Validation, Not Collection, Is the Hard Part
Anyone can collect information. The discipline is in validating it. Cross-source corroboration (does this fact appear in independent sources?), provenance tracking (where exactly did each piece of information come from, when?), and explicit confidence assessment (what is the strength of the evidence?) are the techniques that distinguish intelligence from speculation. A finding presented as "highly confident" when the underlying evidence is two correlated tweets is intelligence malpractice.
OSINT investigations leave footprints. Username searches across platforms, dorking against specific sites, automated scraping — these can all be visible to the targets if you are not careful. For investigative or counter-fraud work, plan operational security: separate research personas, network egress that does not trace back to your organisation, and clear policies about what subjects you will and will not approach directly.
Structured Analytical Techniques That Work
- Key Assumptions Check — what are you taking for granted that, if wrong, would change the conclusion?
- Analysis of Competing Hypotheses — list multiple explanations for the evidence, evaluate which is best supported
- Devil's Advocate — assigned challenger to the leading hypothesis, with permission to argue hard
- Indicators of Change — defined signs that would shift confidence in your assessment
- Provenance log — every claim in the report tied back to a specific dated source
Where OSINT Pays Off in Security
Threat intelligence: profiling threat actors, tracking their infrastructure, mapping campaigns. Pre-incident research: understanding adversaries before they target you. Fraud investigation: linking accounts, identifying synthetic identities, tracing payment patterns. Due diligence: vendor risk, mergers and acquisitions, hiring sensitive roles. Red-team reconnaissance: adversary-perspective view of your own attack surface. Each of these benefits from a structured OSINT capability, even if it is part-time and lives inside a broader role.

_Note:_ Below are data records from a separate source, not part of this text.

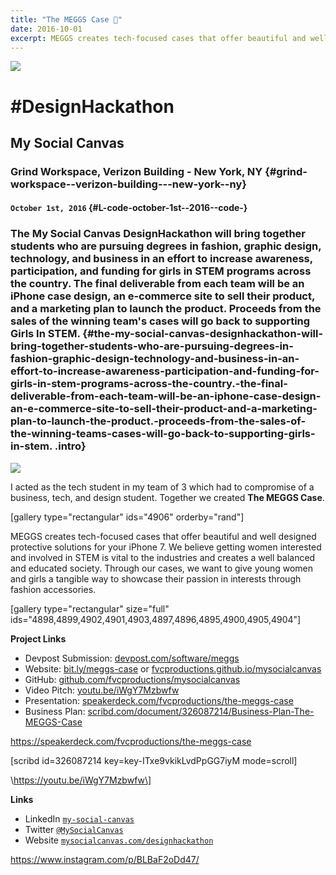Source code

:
 ```yaml
---
title: "The MEGGS Case 📱"
date: 2016-10-01
excerpt: MEGGS creates tech-focused cases that offer beautiful and well designed protective solutions for your iPhone 7.
---
```


![](https://static1.squarespace.com/static/57752b91c534a5929ff9177d/t/57894c6920099eb5a807d43b/1468615801024/?format=1500w)

\#DesignHackathon
=================

My Social Canvas
----------------

### Grind Workspace, Verizon Building - New York, NY {#grind-workspace--verizon-building---new-york--ny}

#### `October 1st, 2016` {#L-code-october-1st--2016--code-}

### The My Social Canvas DesignHackathon will bring together students who are pursuing degrees in fashion, graphic design, technology, and business in an effort to increase awareness, participation, and funding for girls in STEM programs across the country. The final deliverable from each team will be an iPhone case design, an e-commerce site to sell their product, and a marketing plan to launch the product. Proceeds from the sales of the winning team's cases will go back to supporting Girls In STEM. {#the-my-social-canvas-designhackathon-will-bring-together-students-who-are-pursuing-degrees-in-fashion-graphic-design-technology-and-business-in-an-effort-to-increase-awareness-participation-and-funding-for-girls-in-stem-programs-across-the-country.-the-final-deliverable-from-each-team-will-be-an-iphone-case-design-an-e-commerce-site-to-sell-their-product-and-a-marketing-plan-to-launch-the-product.-proceeds-from-the-sales-of-the-winning-teams-cases-will-go-back-to-supporting-girls-in-stem. .intro}

![](https://static1.squarespace.com/static/57752b91c534a5929ff9177d/t/57d6f14d59cc683d257687ef/1473704279091/?format=1500w)

I acted as the tech student in my team of 3 which had to compromise of a
business, tech, and design student. Together we created **The MEGGS
Case**.

\[gallery type="rectangular" ids="4906" orderby="rand"\]

MEGGS creates tech-focused cases that offer beautiful and well designed
protective solutions for your iPhone 7. We believe getting women
interested and involved in STEM is vital to the industries and creates a
well balanced and educated society. Through our cases, we want to give
young women and girls a tangible way to showcase their passion in
interests through fashion accessories.

\[gallery type="rectangular" size="full"
ids="4898,4899,4902,4901,4903,4897,4896,4895,4900,4905,4904"\]

**Project Links**

-   Devpost Submission:
    [devpost.com/software/meggs](https://devpost.com/software/meggs)
-   Website: [bit.ly/meggs-case](https://bit.ly/meggs-case) or
    [fvcproductions.github.io/mysocialcanvas](//fvcproductions.github.io/mysocialcanvas)
-   GitHub:
    [github.com/fvcproductions/mysocialcanvas](https://github.com/fvcproductions/mysocialcanvas)
-   Video Pitch: [youtu.be/iWgY7Mzbwfw](https://youtu.be/iWgY7Mzbwfw)
-   Presentation:
    [speakerdeck.com/fvcproductions/the-meggs-case](https://speakerdeck.com/fvcproductions/the-meggs-case)
-   Business Plan:
    [scribd.com/document/326087214/Business-Plan-The-MEGGS-Case](https://www.scribd.com/document/326087214/Business-Plan-The-MEGGS-Case)

https://speakerdeck.com/fvcproductions/the-meggs-case

\[scribd id=326087214 key=key-ITxe9vkikLvdPpGG7iyM mode=scroll\]

\https://youtu.be/iWgY7Mzbwfw\]

**Links**

-   LinkedIn
    [`my-social-canvas`](https://linkedin.com/company/my-social-canvas)
-   Twitter [`@MySocialCanvas`](https://twitter.com/MySocialCanvas)
-   Website
    [`mysocialcanvas.com/designhackathon`](https://mysocialcanvas.com/designhackathon/)

https://www.instagram.com/p/BLBaF2oDd47/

The Habit That Separates Good Analysts from Great Ones
Great analysts write down what they expected to find before they go looking. Then, after the investigation, they compare what they found to what they expected. The discipline of explicit prediction is what improves analytical instinct over time. Without it, every analyst remembers the cases they got right and forgets the cases they got wrong, and judgement does not improve. With it, judgement compounds.